My progress is on schedule as I have completed all the parts of the project initially assigned to me, including unit and integration testing.
Next week, I hope to work with the other members of the team to wrap up the project. I will mainly work on completing the facial recognition and the web application. If there is time, I will also work on implementing the bonus feature, the buzzer alert, along with various tests to ensure this feature works as intended with the rest of the system.
These past 2 weeks, I mainly focused on doing testing. This involved testing the integrity of the item stand, determine if our system met our timing requirements, and doing end-to-end testing with the entire system (including the item stand and facial recognition). For testing the integrity of the item stand, I wanted to ensure that the stand could withstand a large amount of weight placed on it. Each hook should be able to hold up to 20 pounds and the Nema 34 motor should be able to rotate the maximum weight of 120 pounds that we expect. In addition to this, I tested if our system could quickly recognize users, and rotate to a specific user’s position within 5 second. I worked with my team on fixing the motor speed and acceleration as well as looking more into the blocking behavior of our wireless transmission. We ensured that the speed at which the motor rotated would be safe for users and we ensured that the entire check-in and check-out process occurred relatively quickly. I also helped with testing the facial recognition with my team members, helping to develop new approaches and implementations to improve the accuracy closer to our target of 95%. Other than testing, I worked on adding code to determine if an attacker attempted to steal user belongings from the item stand. This involved introducing a buzzer and writing code to make it alert user if anything was removed from the stand while not in a check-out process. The implementation of the buzzer does not work yet, but in further weeks, I hope to further test it.
My progress is slightly behind. This week, after introducing the buzzed to our system, our system unfortunately broke. As a result, we had to spend time to determine which component led to the failure. With my team members, we determined that the wireless transceiver were not working, so we had to get new ones.
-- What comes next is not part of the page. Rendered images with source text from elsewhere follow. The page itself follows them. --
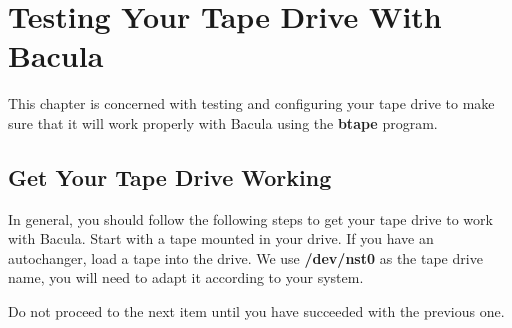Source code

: 
\chapter{Testing Your Tape Drive With Bacula}
\label{TapeTestingChapter}

This chapter is concerned with testing and configuring your tape drive to make
sure that it will work properly with Bacula using the {\bf btape} program.
\label{summary}

\section{Get Your Tape Drive Working}

In general, you should follow the following steps to get your tape drive to
work with Bacula. Start with a tape mounted in your drive. If you have an
autochanger, load a tape into the drive. We use {\bf /dev/nst0} as the tape
drive name, you will need to adapt it according to your system.

Do not proceed to the next item until you have succeeded with the previous
one.

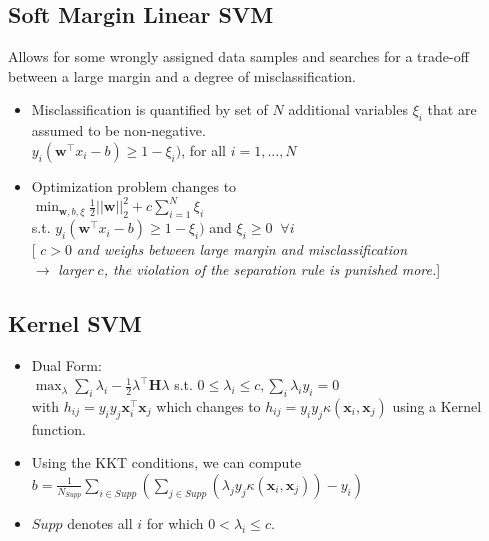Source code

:\documentclass[english]{latex4ei/latex4ei_sheet}
\begin{document}
\begin{sectionbox}
\subsection{Soft Margin Linear SVM}
Allows for some wrongly assigned data samples and searches for a trade-off between a large margin and a degree of misclassification.
\begin{itemize}
    \item Misclassification is quantified by set of $N$ additional variables $\xi_i$ that are assumed to be non-negative.\\
    $y_i(\mathbf{w}^{\top}x_i-b)\ge 1-\xi_i)$, for all $i=1,...,N$
    \item Optimization problem changes to\\
    $\min_{\mathbf{w},b,\xi}\frac{1}{2}||\mathbf{w}||_2^2+c\sum_{i=1}^N\xi_i$\\
    s.t. $y_i(\mathbf{w}^{\top}x_i-b)\ge 1-\xi_i)$ and $\xi_i\ge0\;\;\forall i$\\
    \hspace{5}[ $c>0$\emph{ and weighs between large margin and misclassification }\\$\rightarrow$\emph{ larger }$c$\emph{, the violation of the separation rule is punished more.}]
\end{itemize}
\end{sectionbox}

\begin{sectionbox}
\subsection{Kernel SVM}
\begin{itemize}
    \item Dual Form: \\$\max_{\lambda}\sum_i \lambda_i - \frac{1}{2}\lambda^{\top}\mathbf{H}\lambda$ s.t. $0\le\lambda_i\le c, \sum_i \lambda_i y_i=0$\\
with $h_{ij}=y_i y_j \mathbf{x}_i^{\top} \mathbf{x}_j$ which changes to $h_{ij}=y_i y_j \kappa(\mathbf{x}_i, \mathbf{x}_j)$ using a Kernel function.
\item Using the KKT conditions, we can compute\\$b=\frac{1}{N_{Supp}}\sum_{i\in Supp}(\sum_{j\in Supp}(\lambda_j y_j \kappa(\mathbf{x}_i,\mathbf{x}_j))-y_i)$
\item $Supp$ denotes all $i$ for which $0<\lambda_i\le c$.
\end{itemize}

\end{sectionbox}
\end{document}

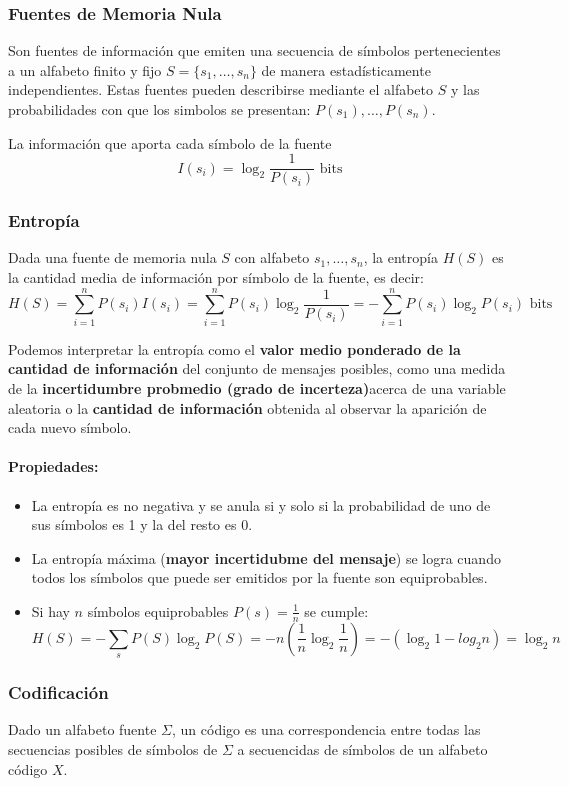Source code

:\documentclass[10pt,a4paper]{article}
\begin{document}
\subsubsection{Fuentes de Memoria Nula}
Son fuentes de información que emiten una secuencia de símbolos pertenecientes a un alfabeto finito y fijo \(S=\{s_1,\dots,s_n\}\) de manera estadísticamente independientes. Estas fuentes pueden describirse mediante el alfabeto \(S\) y las probabilidades con que los simbolos se presentan: \(P(s_1), \dots, P(s_n)\).

La información que aporta cada símbolo de la fuente \[I(s_i) = \log_2\frac{1}{P(s_i)}\text{ bits}\]
\subsubsection{Entropía}
Dada una fuente de memoria nula \(S\) con alfabeto \({s_1,\dots,s_n}\), la entropía \(H(S)\) es la cantidad media de información por símbolo de la fuente, es decir:
\[H(S) = \sum_{i=1}^n P(s_i)I(s_i) = \sum_{i=1}^n P(s_i)\log_2\frac{1}{P(s_i)} = -\sum_{i=1}^n P(s_i)\log_2 P(s_i)\text{ bits} \]

Podemos interpretar la entropía como el \textbf{valor medio ponderado de la cantidad de información} del conjunto de mensajes posibles, como una medida de la \textbf{incertidumbre probmedio (grado de incerteza)}acerca de una variable aleatoria o la \textbf{cantidad de información} obtenida al observar la aparición de cada nuevo símbolo.

\paragraph{Propiedades:}
\begin{itemize}
  \item La entropía es no negativa y se anula si y solo si la probabilidad de uno de sus símbolos es 1 y la del resto es 0.
  \item La entropía máxima (\textbf{mayor incertidubme del mensaje}) se logra cuando todos los símbolos que puede ser emitidos por la fuente son equiprobables.
  \item Si hay \(n\) símbolos equiprobables \(P(s)=\frac{1}{n}\) se cumple:
    \[
      H(S) = -\sum_s P(S)\log_2 P(S) = -n(\frac{1}{n}\log_2\frac{1}{n}) = -(\log_2 1 - log_2 n) = \log_2 n
    \]
\end{itemize}

\subsubsection{Codificación}
Dado un alfabeto fuente \(\Sigma\), un código es una correspondencia entre todas las secuencias posibles de símbolos de \(\Sigma\) a secuencidas de símbolos de un alfabeto código \(X\).
\end{document}
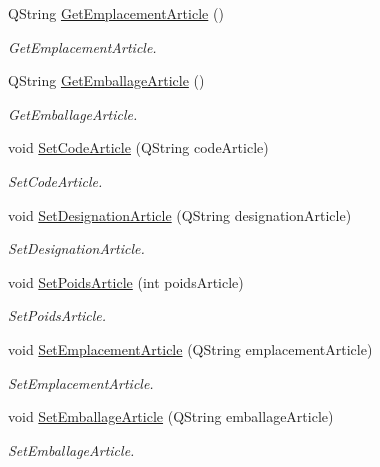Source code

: \begin{DoxyCompactItemize}
Q\+String \mbox{\hyperlink{class_article_aca48728ecc7862026b40b18db12591fa}{Get\+Emplacement\+Article}} ()
\begin{DoxyCompactList}\small\item\em Get\+Emplacement\+Article. \end{DoxyCompactList}\item 
Q\+String \mbox{\hyperlink{class_article_aa086c1a1aa8af81fb34c9a20b05d0155}{Get\+Emballage\+Article}} ()
\begin{DoxyCompactList}\small\item\em Get\+Emballage\+Article. \end{DoxyCompactList}\item 
void \mbox{\hyperlink{class_article_a5300f5a6247dd931cb411d7ff1721d7f}{Set\+Code\+Article}} (Q\+String code\+Article)
\begin{DoxyCompactList}\small\item\em Set\+Code\+Article. \end{DoxyCompactList}\item 
void \mbox{\hyperlink{class_article_a6ee68c7584a20323039ab5065c34eb81}{Set\+Designation\+Article}} (Q\+String designation\+Article)
\begin{DoxyCompactList}\small\item\em Set\+Designation\+Article. \end{DoxyCompactList}\item 
void \mbox{\hyperlink{class_article_af2412d92eb7d53ca7566755a900653c0}{Set\+Poids\+Article}} (int poids\+Article)
\begin{DoxyCompactList}\small\item\em Set\+Poids\+Article. \end{DoxyCompactList}\item 
void \mbox{\hyperlink{class_article_ae543837747d1022bd91afb5ca7e7cc32}{Set\+Emplacement\+Article}} (Q\+String emplacement\+Article)
\begin{DoxyCompactList}\small\item\em Set\+Emplacement\+Article. \end{DoxyCompactList}\item 
void \mbox{\hyperlink{class_article_abfde880e0537319807827026d0d7897f}{Set\+Emballage\+Article}} (Q\+String emballage\+Article)
\begin{DoxyCompactList}\small\item\em Set\+Emballage\+Article. \end{DoxyCompactList}\end{DoxyCompactItemize}


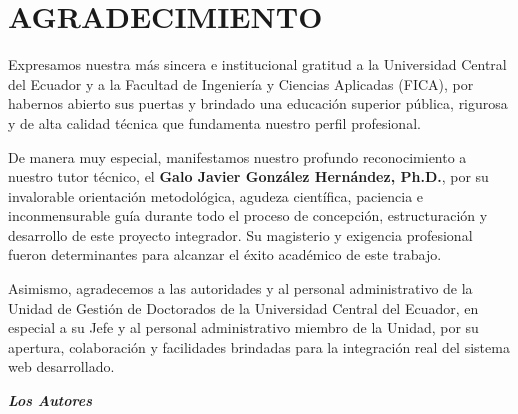 
\pagestyle{empty}
\onehalfspacing
\fontsize{12}{18}\selectfont

\section*{AGRADECIMIENTO}

\vspace{1.5cm}

Expresamos nuestra más sincera e institucional gratitud a la Universidad Central del Ecuador y a la Facultad de Ingeniería y Ciencias Aplicadas (FICA), por habernos abierto sus puertas y brindado una educación superior pública, rigurosa y de alta calidad técnica que fundamenta nuestro perfil profesional.

De manera muy especial, manifestamos nuestro profundo reconocimiento a nuestro tutor técnico, el \textbf{Galo Javier González Hernández, Ph.D.}, por su invalorable orientación metodológica, agudeza científica, paciencia e inconmensurable guía durante todo el proceso de concepción, estructuración y desarrollo de este proyecto integrador. Su magisterio y exigencia profesional fueron determinantes para alcanzar el éxito académico de este trabajo.

Asimismo, agradecemos a las autoridades y al personal administrativo de la Unidad de Gestión de Doctorados de la Universidad Central del Ecuador, en especial a su Jefe y al personal administrativo miembro de la Unidad, por su apertura, colaboración y facilidades brindadas para la integración real del sistema web desarrollado.

\vspace{2.5cm}

\begin{flushright}
\itshape
\textbf{Los Autores}
\end{flushright}

\newpage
The additional time to debug this issue and receive new parts delayed out end-to-end testing, causing us to have less time to tune our algorithms. I plan to do more testing next week to prepare for the final demo, ensuring that our facial recognition system can accurately detect new faces and that our item stand can correctly find good positions for users to place their items.
I plan to spend some time next week to further test the system and try to satisfy any design requirements that were not met. This involves doing more end-to-end testing, and improving the speed at which users can complete the check-in and check-out processes. I also plan to re-introduce the buzzer code so that we can detect if attackers have stolen items on the stand.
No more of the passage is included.